While Stein was pressing the flesh in Rhode Island, her formerly homeless running mate Cheri Honkala was speaking in Boston at the GreenFest held in Government Center. Cheri Honkala is a longtime anti-poverty advocate. Prominently featured in the 1997 book Myth of the Welfare Queen by Pulitzer Prize winning journalist David Zucchino, Honkala founded the Kensington Welfare Rights Union (KWRU). In 2011 she was the Green Rainbow Party candidate for Sheriff of Philadelphia, running on the promise of refusing to evict families from their homes. The road to the nomination as the Vice Presidential candidate was paved with both hardship and activism.

Born into poverty in Minneapolis, Minnesota in 1963, Honkala grew up watching her mother suffer from domestic violence. As the tale often goes, her mother stayed and quietly endured this abuse for fear of losing her kids.

Eventually, Honkala was removed from the household and spent most of her youth incarcerated in as many as nine youth detention facilities. At 17, her 19-year-old brother Mark, who suffered from mental health issues, tragically committed suicide. Because he was uninsured, he could not afford to get the professional help he needed. At the time of her brother’s suicide, Honkala had given birth to a son, Mark, named after her brother.

Unable to pay her rent, Honkala and her young child were forced to move out and live in a white Camaro. Living out of her car with her infant son, Honkala graduated from high school. Their only abode was demolished by a drunk driver. At that time, shelters would not let her keep her son with her. So, they found themselves homeless in the dead of the Minnesota winter.

After moving to Philadelphia, the burgeoning activist took matters into her own hands and moved into an abandoned Housing and Urban Development home. Later she commented, “I chose to live and I chose to keep my son alive.” In a press conference she stated, “This is me, this is my 9 year old son and we’re not leaving until somebody can tell us where we can live and not freeze to death.”

Ever the in-your-face activist, Honkala is most widely known for her leadership in the winter of 1993, when homeless shelters were full. Honkala’s KWRU took over an abandoned Catholic Church to use as a shelter. She co-founded and serves as the national coordinator of the Poor People’s Economic Human Rights Campaign. This organization was direct response to the currently debated Welfare Reform Act, which Honkala and her comrades believed hurt the poor. To this end, the PEHRC was founded to unite the poor across color lines as the leadership base for a broad movement to abolish poverty. They work to accomplish the ambitious goal through advancing economic human rights according to the Universal Declaration of Human Rights, which includes the rights to food, housing, health, education, communication and a living wage employment.
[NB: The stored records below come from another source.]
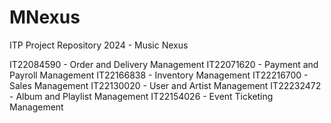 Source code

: # MNexus
ITP Project Repository 2024 - Music Nexus

IT22084590 - Order and Delivery Management
IT22071620 - Payment and Payroll Management
IT22166838 - Inventory Management
IT22216700 - Sales Management
IT22130020 - User and Artist Management
IT22232472 - Album and Playlist Management
IT22154026 - Event Ticketing Management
Stein and Honkala’s belief in the human rights framework for social movements made them natural allies. On August 1, 2012, Honkala and Stein, also, shared a jail cell. Shortly after receiving the Green Party nomination, they were arrested with others during a protest against housing foreclosures by Fannie Mae. At press time their campaign is working feverishly to get on the ballot in several states and force the other major candidates to allow them to participate in the nationally televised debates.